Where does the word "pick" appear in the data? Copy every line that holds it.

Stored data
((
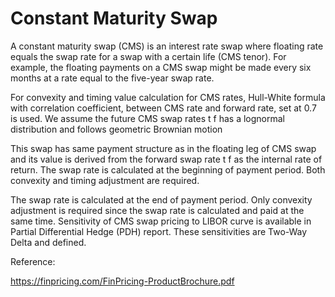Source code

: # Constant Maturity Swap

A constant maturity swap (CMS) is an interest rate swap where floating rate equals the swap rate for a swap with a certain life (CMS tenor). For example, the floating payments on a CMS swap might be made every six months at a rate equal to the five-year swap rate.

For convexity and timing value calculation for CMS rates, Hull-White formula with correlation coefficient, between CMS rate and forward rate, set at 0.7 is used. We assume the future CMS swap rates t f has a lognormal distribution and follows geometric Brownian motion 

This swap has same payment structure as in the floating leg of CMS swap and its value is derived from the forward swap rate t f as the internal rate of return. The swap rate is calculated at the beginning of payment period. Both convexity and timing adjustment are required. 

The swap rate is calculated at the end of payment period. Only convexity adjustment is required since the swap rate is calculated and paid at the same time. Sensitivity of CMS swap pricing to LIBOR curve is available in Partial Differential Hedge (PDH) report. These sensitivities are Two-Way Delta and defined.

Reference:

https://finpricing.com/FinPricing-ProductBrochure.pdf
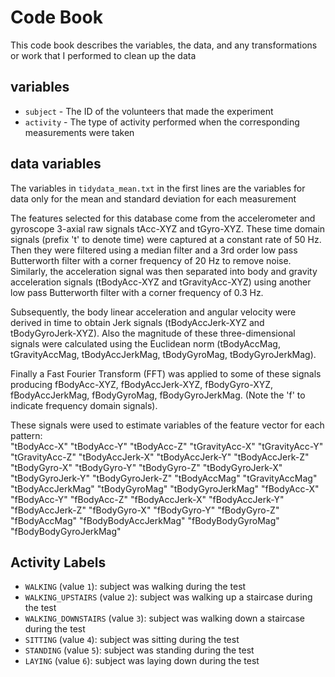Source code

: # Code Book

This code book  describes the variables, the data, and any transformations or work that I performed to clean up the data 

## variables

* `subject` - The ID of the volunteers that made the experiment
* `activity` - The type of activity performed when the corresponding measurements were taken

## data variables
The variables in `tidydata_mean.txt` in the first lines are the variables for data only for the mean and standard deviation for each measurement

The features selected for this database come from the accelerometer and gyroscope 3-axial raw signals tAcc-XYZ and tGyro-XYZ. These time domain signals (prefix 't' to denote time) were captured at a constant rate of 50 Hz. Then they were filtered using a median filter and a 3rd order low pass Butterworth filter with a corner frequency of 20 Hz to remove noise. Similarly, the acceleration signal was then separated into body and gravity acceleration signals (tBodyAcc-XYZ and tGravityAcc-XYZ) using another low pass Butterworth filter with a corner frequency of 0.3 Hz. 

Subsequently, the body linear acceleration and angular velocity were derived in time to obtain Jerk signals (tBodyAccJerk-XYZ and tBodyGyroJerk-XYZ). Also the magnitude of these three-dimensional signals were calculated using the Euclidean norm (tBodyAccMag, tGravityAccMag, tBodyAccJerkMag, tBodyGyroMag, tBodyGyroJerkMag). 

Finally a Fast Fourier Transform (FFT) was applied to some of these signals producing fBodyAcc-XYZ, fBodyAccJerk-XYZ, fBodyGyro-XYZ, fBodyAccJerkMag, fBodyGyroMag, fBodyGyroJerkMag. (Note the 'f' to indicate frequency domain signals). 

These signals were used to estimate variables of the feature vector for each pattern:  
"tBodyAcc-X" "tBodyAcc-Y" "tBodyAcc-Z" "tGravityAcc-X" "tGravityAcc-Y" "tGravityAcc-Z" "tBodyAccJerk-X" "tBodyAccJerk-Y" "tBodyAccJerk-Z" "tBodyGyro-X" "tBodyGyro-Y" "tBodyGyro-Z" "tBodyGyroJerk-X" "tBodyGyroJerk-Y" "tBodyGyroJerk-Z" "tBodyAccMag" "tGravityAccMag" "tBodyAccJerkMag" "tBodyGyroMag" "tBodyGyroJerkMag" "fBodyAcc-X" "fBodyAcc-Y" "fBodyAcc-Z" "fBodyAccJerk-X" "fBodyAccJerk-Y" "fBodyAccJerk-Z" "fBodyGyro-X" "fBodyGyro-Y" "fBodyGyro-Z" "fBodyAccMag" "fBodyBodyAccJerkMag" "fBodyBodyGyroMag" "fBodyBodyGyroJerkMag"

## Activity Labels

* `WALKING` (value `1`): subject was walking during the test
* `WALKING_UPSTAIRS` (value `2`): subject was walking up a staircase during the test
* `WALKING_DOWNSTAIRS` (value `3`): subject was walking down a staircase during the test
* `SITTING` (value `4`): subject was sitting during the test
* `STANDING` (value `5`): subject was standing during the test
* `LAYING` (value `6`): subject was laying down during the test
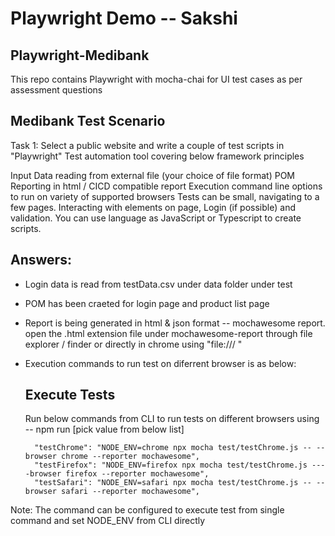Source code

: 
# Playwright Demo -- Sakshi
    
## Playwright-Medibank
This repo contains Playwright with mocha-chai for UI test cases as per assessment questions

## Medibank Test Scenario

Task 1: Select a public website and write a couple of test scripts in "Playwright" Test automation tool covering below framework principles

Input Data reading from external file (your choice of file format)
POM
Reporting in html / CICD compatible report
Execution command line options to run on variety of supported browsers
Tests can be small, navigating to a few pages. Interacting with elements on page, Login (if possible) and validation. You can use language as JavaScript or Typescript to create scripts.

## Answers:

* Login data is read from testData.csv under data folder under test
* POM has been craeted for login page and product list page
* Report is being generated in html & json format -- mochawesome report. open the .html extension file under mochawesome-report through file explorer / finder or directly in chrome using "file:/// "
* Execution commands to run test on diferrent browser is as below:
	## Execute Tests
	Run below commands from CLI to run tests on different browsers using -- npm run [pick value from below list]

		"testChrome": "NODE_ENV=chrome npx mocha test/testChrome.js -- --browser chrome --reporter mochawesome",
		"testFirefox": "NODE_ENV=firefox npx mocha test/testChrome.js ----browser firefox --reporter mochawesome",
		"testSafari": "NODE_ENV=safari npx mocha test/testChrome.js -- --browser safari --reporter mochawesome",	
Note: The command can be configured to execute test from single command and set NODE_ENV from CLI directly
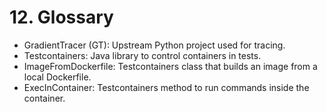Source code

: # 12. Glossary

- GradientTracer (GT): Upstream Python project used for tracing.
- Testcontainers: Java library to control containers in tests.
- ImageFromDockerfile: Testcontainers class that builds an image from a local Dockerfile.
- ExecInContainer: Testcontainers method to run commands inside the container.
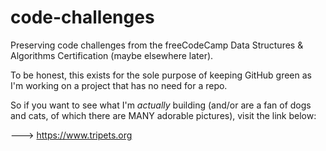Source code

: # code-challenges
Preserving code challenges from the freeCodeCamp Data Structures &amp; Algorithms Certification (maybe elsewhere later).

To be honest, this exists for the sole purpose of keeping GitHub green as I'm working on a project that has no need for a repo. 

So if you want to see what I'm *actually* building (and/or are a fan of dogs and cats, of which there are MANY adorable pictures), visit the link below:

---> https://www.tripets.org
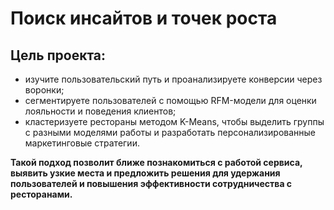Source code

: # Поиск инсайтов и точек роста

## Цель проекта:
- изучите пользовательский путь и проанализируете конверсии через воронки;
- сегментируете пользователей с помощью RFM-модели для оценки лояльности и поведения клиентов;
- кластеризуете рестораны методом K-Means, чтобы выделить группы с разными моделями работы и разработать персонализированные маркетинговые стратегии.
  
**Такой подход позволит ближе познакомиться с работой сервиса, выявить узкие места и предложить решения для удержания пользователей и повышения эффективности сотрудничества с ресторанами.**
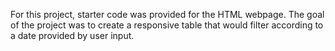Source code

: For this project, starter code was provided for the HTML webpage.
The goal of the project was to create a responsive table that would
filter according to a date provided by user input.
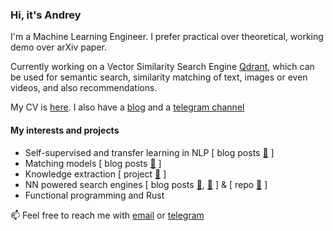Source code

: ### Hi, it's Andrey

I'm a Machine Learning Engineer.
I prefer practical over theoretical, working demo over arXiv paper.

Currently working on a Vector Similarity Search Engine [Qdrant](https://github.com/qdrant/qdrant), which can be used for semantic search, similarity matching of text, images or even videos, and also recommendations.

My CV is [here](https://blog.vasnetsov.com/andrey_vasnetsov_cv.pdf).
I also have a [blog](https://blog.vasnetsov.com) and a [telegram channel](https://t.me/neural_network_engineering)

#### My interests and projects

* Self-supervised and transfer learning in NLP [ blog posts [🔗](https://blog.vasnetsov.com/posts/memory-augmented/) ]
* Matching models [ blog posts [🔗](https://blog.vasnetsov.com/posts/nn-matching/) ]
* Knowledge extraction [ project [🔗](https://mention.vasnetsov.com/) ]
* NN powered search engines [ blog posts [🔗](https://blog.vasnetsov.com/posts/categorical-hnsw/), [🔗](https://blog.vasnetsov.com/posts/categorical-hnsw-part-2/) ]
 & [ repo [🔗](https://github.com/generall/cat_hnswlib/blob/master/CATEGORIES.md) ]
* Functional programming and Rust




📫 Feel free to reach me with [email](mailto:andrey@vasnetsov.com) or [telegram](https://t.me/generall93)
<!--
**generall/generall** is a ✨ _special_ ✨ repository because its `README.md` (this file) appears on your GitHub profile.

Here are some ideas to get you started:

- 🔭 I’m currently working on ...
- 🌱 I’m currently learning ...
- 👯 I’m looking to collaborate on ...
- 🤔 I’m looking for help with ...
- 💬 Ask me about ...
- 📫 How to reach me: ...
- 😄 Pronouns: ...
- ⚡ Fun fact: ...
-->

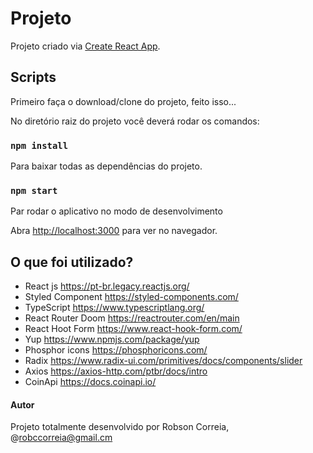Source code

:# Projeto

Projeto criado via [Create React App](https://github.com/facebook/create-react-app).

## Scripts

Primeiro faça o download/clone do projeto, feito isso...

No diretório raiz do projeto você deverá rodar os comandos:

### `npm install`

Para baixar todas as dependências do projeto.

### `npm start`

Par rodar o aplicativo no modo de desenvolvimento

Abra [http://localhost:3000](http://localhost:3000) para ver no navegador.

## O que foi utilizado?

- React js https://pt-br.legacy.reactjs.org/
- Styled Component https://styled-components.com/
- TypeScript https://www.typescriptlang.org/
- React Router Doom https://reactrouter.com/en/main
- React Hoot Form https://www.react-hook-form.com/
- Yup https://www.npmjs.com/package/yup
- Phosphor icons https://phosphoricons.com/
- Radix https://www.radix-ui.com/primitives/docs/components/slider
- Axios https://axios-http.com/ptbr/docs/intro
- CoinApi https://docs.coinapi.io/

#### Autor

Projeto totalmente desenvolvido por Robson Correia, @robccorreia@gmail.cm
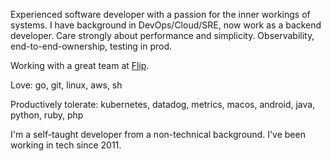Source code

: Experienced software developer with a passion for the inner workings of systems. I have background in DevOps/Cloud/SRE, now work as a backend developer. Care strongly about performance and simplicity. Observability, end-to-end-ownership, testing in prod.

Working with a great team at [Flip](https://github.com/flipgroup).

Love: go, git, linux, aws, sh

Productively tolerate: kubernetes, datadog, metrics, macos, android, java, python, ruby, php

I'm a self-taught developer from a non-technical background. I've been working in tech since 2011.

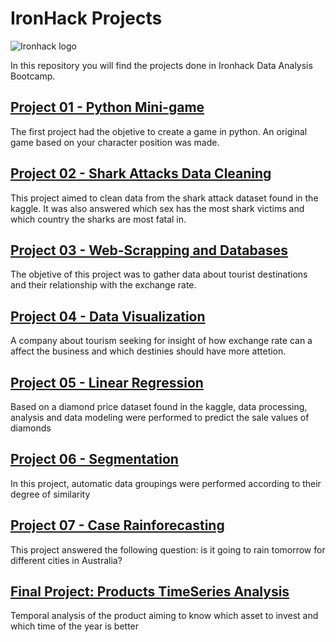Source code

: 
# IronHack Projects  

![Ironhack logo](ironhack_logo.png "Ironhack logo")


In this repository you will find the projects done in Ironhack Data Analysis Bootcamp. 

## [Project 01 - Python Mini-game](https://github.com/rafaelbazzanella/Projetos/tree/master/Projeto%2001%20-%20Python%20mini-game)
The first project had the objetive to create a game in python. An original game based on your character position was made. 


## [Project 02 - Shark Attacks Data Cleaning](https://github.com/rafaelbazzanella/Projetos/tree/master/Projeto%2002%20-%20Shark%20Attacks)
This project aimed to clean data from the shark attack dataset found in the kaggle. It was also answered which sex has the most shark victims and which country the sharks are most fatal in.


## [Project 03 - Web-Scrapping and Databases](https://github.com/rafaelbazzanella/Projetos/tree/master/Projeto%2003%20-%20Web-Scraping%20and%20Databases)
The objetive of this project was to gather data about tourist destinations and their relationship with the exchange rate. 


## [Project 04 - Data Visualization](https://github.com/rafaelbazzanella/Projetos/tree/master/Projeto%2004%20-%20Data%20Visualization%20Project)
A company about tourism seeking for insight of how exchange rate can a affect the business and which destinies should have more attetion.

## [Project 05 - Linear Regression](https://github.com/rafaelbazzanella/Projetos/tree/master/Project%2005%20-%20Linear%20Regression)
Based on a diamond price dataset found in the kaggle, data processing, analysis and data modeling were performed to predict the sale values ​​of diamonds

## [Project 06 - Segmentation](https://github.com/rafaelbazzanella/Projetos/tree/master/Projeto%2006%20-%20Segmentation)
In this project, automatic data groupings were performed according to their degree of similarity

## [Project 07 - Case Rainforecasting](https://github.com/rafaelbazzanella/Projetos/tree/master/Projeto%2007%20-%20Case-Itau-Rainforecasting)
This project answered the following question: is it going to rain tomorrow for different cities in Australia?

## [Final Project: Products TimeSeries Analysis](https://github.com/rafaelbazzanella/Projetos/tree/master/Projeto%20Final%20IronHack)
Temporal analysis of the product aiming to know which asset to invest and which time of the year is better





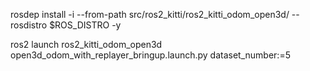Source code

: rosdep install -i --from-path src/ros2_kitti/ros2_kitti_odom_open3d/ --rosdistro $ROS_DISTRO -y

ros2 launch ros2_kitti_odom_open3d open3d_odom_with_replayer_bringup.launch.py dataset_number:=5
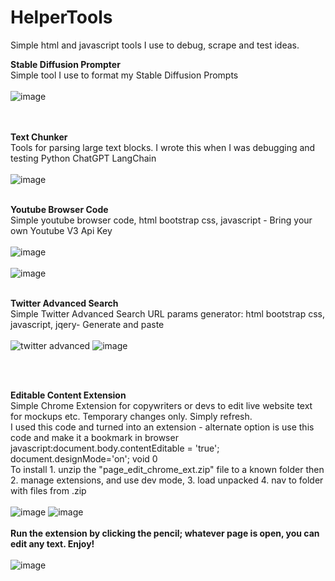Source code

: # HelperTools
Simple html and javascript tools I use to debug, scrape and test ideas.

<b>Stable Diffusion Prompter </b>
<br>
Simple tool I use to format my Stable Diffusion Prompts
<br><br>
![image](https://user-images.githubusercontent.com/23158340/235324668-3853df9f-8425-4206-b6d9-40f57c4ac495.png)
<br><br><br>

<b>Text Chunker</b> 
<br>
Tools for parsing large text blocks. 
I wrote this when I was debugging and testing Python ChatGPT LangChain
<br><br>
![image](https://user-images.githubusercontent.com/23158340/235324787-910490f4-b57a-4b64-afba-9e9af80f463b.png)
<br><br>

<b>Youtube Browser Code</b>
<br>
Simple youtube browser code, html bootstrap css, javascript - Bring your own Youtube V3 Api Key
<br><br>
![image](https://user-images.githubusercontent.com/23158340/235550270-40e68d04-026b-48ce-85ac-270786a4cb47.png)
<br><br>
![image](https://user-images.githubusercontent.com/23158340/235550393-5f701851-a349-4780-9e6d-5e3b68b7f72f.png)
<br><br>

<b>Twitter Advanced Search</b>
<br>
Simple Twitter Advanced Search URL params generator: html bootstrap css, javascript, jqery- Generate and paste
<br><br>
![twitter advanced](https://user-images.githubusercontent.com/23158340/236062523-e7e7ccb5-6c1d-46fd-b0ac-4351119bd3a8.JPG)
![image](https://user-images.githubusercontent.com/23158340/236366363-5e30cfa0-8b9b-4e11-802d-f424ba3c3185.png)

<br><br>

<b>Editable Content Extension</b>
<br>
Simple Chrome Extension for copywriters or devs to edit live website text for mockups etc. Temporary changes only. Simply refresh.
<br>
I used this code and turned into an extension - alternate option is use this code and make it a bookmark in browser
javascript:document.body.contentEditable = 'true'; document.designMode='on'; void 0
<br>
To install 1. unzip the "page_edit_chrome_ext.zip" file to a known folder then 2. manage extensions, and use dev mode, 3. load unpacked 4. nav to folder with files from .zip
<br><br>
![image](https://github.com/rudybanks/HelperTools/assets/23158340/bc45fc1f-d72d-4097-af21-c15b5b288e1f)
![image](https://github.com/rudybanks/HelperTools/assets/23158340/5d5d20da-7b56-404a-b712-caa835c67185)
<br><br>
<strong>Run the extension by clicking the pencil; whatever page is open, you can edit any text. Enjoy!</strong>
<br><br>
![image](https://github.com/rudybanks/HelperTools/assets/23158340/baf5b7fa-cc14-4f5e-bd10-b78a8e3baba8)


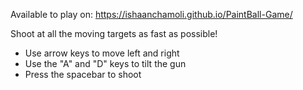 Available to play on: https://ishaanchamoli.github.io/PaintBall-Game/

Shoot at all the moving targets as fast as possible!
- Use arrow keys to move left and right
- Use the "A" and "D" keys to tilt the gun
- Press the spacebar to shoot
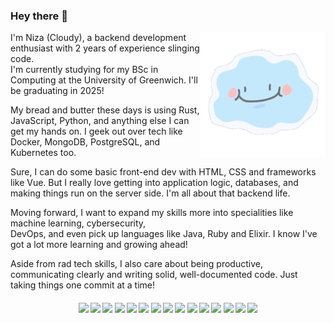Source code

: ### Hey there 👋
<p><img align="right" width="200px" height="200px" src="https://github.com/devniza/devniza/blob/main/assets/smiley-cloud.gif" alt="smiling cloud" /></p>

I'm Niza (Cloudy), a backend development enthusiast with 2 years of experience slinging code. </br>
I'm currently studying for my BSc in Computing at the University of Greenwich. 
I'll be graduating in 2025!</br> 

My bread and butter these days is using Rust, JavaScript, Python, and 
anything else I can get my hands on. 
I geek out over tech like Docker, MongoDB, PostgreSQL, and Kubernetes too.

Sure, I can do some basic front-end dev with HTML, CSS and frameworks like Vue. But I really love getting into application logic, databases, and making things run on the server side. I'm all about that backend life.

Moving forward, I want to expand my skills more into specialities like machine learning, cybersecurity, </br>
DevOps, and even pick up languages like Java, Ruby and Elixir. I know I've got a lot more learning and growing ahead!

Aside from rad tech skills, I also care about being productive, communicating clearly and writing solid, well-documented code. Just taking things one commit at a time!

####      <div align="center">![](https://img.shields.io/badge/Vue-green) ![](https://img.shields.io/badge/Nuxt-darkgreen) ![](https://img.shields.io/badge/Node-lightgreen) ![](https://img.shields.io/badge/Python-blue) ![](https://img.shields.io/badge/Docker-darkblue) ![](https://img.shields.io/badge/CI/CD-blue) ![](https://img.shields.io/badge/JavaScript-yellow) ![](https://img.shields.io/badge/TypeScript-darkblue) ![](https://img.shields.io/badge/MongoDB-darkgreen) ![](https://img.shields.io/badge/PostgreSQL-blue) ![](https://img.shields.io/badge/HTML-darkyellow) ![](https://img.shields.io/badge/CSS-blue) ![](https://img.shields.io/badge/TailwindCSS-lightblue) ![](https://img.shields.io/badge/Kubernetes-blue) ![](https://img.shields.io/badge/Github-grey)</div>
<!--
**devniza/devniza** is a ✨ _special_ ✨ repository because its `README.md` (this file) appears on your GitHub profile.

Here are some ideas to get you started:

- 🔭 I’m currently working on ...
- 🌱 I’m currently learning ...
- 👯 I’m looking to collaborate on ...
- 🤔 I’m looking for help with ...
- 💬 Ask me about ...
- 📫 How to reach me: ...
- 😄 Pronouns: ...
- ⚡ Fun fact: ...
-->
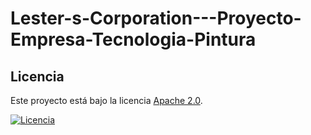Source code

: # Lester-s-Corporation---Proyecto-Empresa-Tecnologia-Pintura












## Licencia  

Este proyecto está bajo la licencia [Apache 2.0](LICENSE).  

[![Licencia](https://img.shields.io/badge/Licencia-Apache%202.0-blue.svg)](LICENSE)
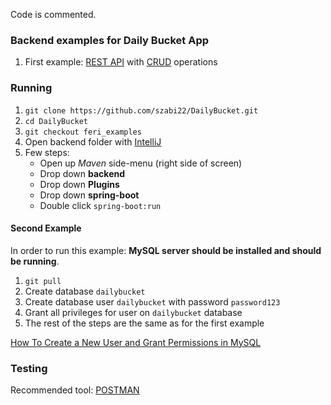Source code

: Code is commented.

### Backend examples for Daily Bucket App


1) First example: [REST API](https://medium.com/extend/what-is-rest-a-simple-explanation-for-beginners-part-1-introduction-b4a072f8740f)  with [CRUD](https://www.codecademy.com/articles/what-is-crud) operations

### Running

1) `git clone https://github.com/szabi22/DailyBucket.git`
2) `cd DailyBucket`
2) `git checkout feri_examples`
3) Open backend folder with [IntelliJ](https://www.jetbrains.com/idea/)
4) Few steps:
   * Open up *Maven* side-menu (right side of screen)
   * Drop down **backend**
   * Drop down **Plugins**
   * Drop down **spring-boot**
   * Double click `spring-boot:run`
   
#### Second Example

In order to run this example:
**MySQL server should be installed and should be running**.

1) `git pull`
2) Create database `dailybucket`
3) Create database user `dailybucket` with password `password123`
4) Grant all privileges for user on `dailybucket` database
5) The rest of the steps are the same as for the first example

[How To Create a New User and Grant Permissions in MySQL](https://www.digitalocean.com/community/tutorials/how-to-create-a-new-user-and-grant-permissions-in-mysql)
### Testing

Recommended tool: [POSTMAN](https://www.getpostman.com/downloads/)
))
SOLVED EXERCISE:
	Run below commands from CLI to run tests on different browsers using -- npm run [pick value from below list]
DevOps, and even pick up languages like Java, Ruby and Elixir. I know I've got a lot more learning and growing ahead!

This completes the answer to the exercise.